A través de ese servicio, conocí a un monje Soto Zen Budista e hice un retiro en el que se exploraba el tema de la muerte. Un ejercicio que tuvimos que hacer para contemplar la impermanencia de las cosas fue el siguiente. Los participantes teníamos que escribir en varios papelitos los nombres de nuestras personas más queridas y doblarlos para esconder el nombre. Luego, el monje daría campanadas que no veíamos venir, y con cada una de ellas debíamos tomar un papel, ver el nombre, y sentir lo que se viniera porque cada campanada significaba la muerte. Las campanadas a veces tenían espacio entre sí, y a veces no. A veces era Ding! Ding! Ding! Tres de tus personas más amadas ya no están. 

Yo me entregué al ejercicio y lloré bastante. Y desde entonces, asocio las muertes con companadas. Debo decir que el monje fue tan sutil guiando el ejercicio que la experiencia no se me hizo algo mórbido. Al contrario, era así como bueno, así es la vida, llegó la campanada, y algún día yo también seré una de ellas. 

Aún así, ese ejercicio no me preparó del todo para cuando sonó mi primera campanada en la vida real. La campanada era mi mamá. Y se sintió letal. 
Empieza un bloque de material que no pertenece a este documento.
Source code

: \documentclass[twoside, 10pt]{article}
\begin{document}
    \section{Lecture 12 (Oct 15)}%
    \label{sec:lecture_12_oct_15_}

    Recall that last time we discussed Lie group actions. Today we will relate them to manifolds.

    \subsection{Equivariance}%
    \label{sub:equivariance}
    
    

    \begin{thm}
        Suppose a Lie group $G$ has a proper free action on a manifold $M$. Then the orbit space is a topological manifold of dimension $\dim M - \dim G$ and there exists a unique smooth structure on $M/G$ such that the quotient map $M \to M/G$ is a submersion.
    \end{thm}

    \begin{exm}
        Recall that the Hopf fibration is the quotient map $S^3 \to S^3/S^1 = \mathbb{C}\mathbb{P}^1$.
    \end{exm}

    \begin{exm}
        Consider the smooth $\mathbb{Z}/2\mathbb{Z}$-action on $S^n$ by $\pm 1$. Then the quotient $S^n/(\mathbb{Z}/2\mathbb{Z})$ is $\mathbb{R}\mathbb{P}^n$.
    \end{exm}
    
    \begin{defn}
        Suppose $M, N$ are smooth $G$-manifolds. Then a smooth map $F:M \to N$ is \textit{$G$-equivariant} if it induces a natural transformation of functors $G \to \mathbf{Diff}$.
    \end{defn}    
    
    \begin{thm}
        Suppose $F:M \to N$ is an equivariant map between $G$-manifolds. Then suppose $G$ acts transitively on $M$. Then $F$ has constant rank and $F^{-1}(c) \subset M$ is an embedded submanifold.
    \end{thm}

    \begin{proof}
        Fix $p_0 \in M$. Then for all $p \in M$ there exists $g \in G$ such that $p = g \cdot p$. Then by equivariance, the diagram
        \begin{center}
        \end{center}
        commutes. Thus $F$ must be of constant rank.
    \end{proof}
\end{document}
Este domingo pasado la próxima campanada fue mi gatita de muchos años, Bella. Bella Bellina Bellari. Lloré mucho teniendo que despedirme de ella, y también le dije algo curioso a mi hermana: “Siento que no tengo derecho a llorarla porque hay otras cosas peores en el mundo”. Ella me ofreció un consuelo válido. Pero aún así, mi corazón está completamente congelado. Está congelado porque no consigue como procesar el duelo colectivo que estamos sintiendo todos a los que nos duele profundamente la aniquilación de gente en Gaza. La exterminación en vivo y en directo a nuestros teléfonos de los Palestin@s. 

Esta noche vi un video en donde alguien rezaba por el altavoz de una mezquita en Gaza. Rezaba con voz desesperada y resignada por el altavoz para que lo oyese toda la ciudad. Ese era su único método de comunicación porque la ciudad está en penumbra. Sin agua, sin comida, sin internet, sin electricidad. La ciudad está amordazada por bombas y más bombas, más una posible invasión terrenal. Pensé en las campanadas. Y como en Gaza no han dejado de sonar. 

Pensé en cómo el mundo entero las escuchará salir de allí ahora, y siempre.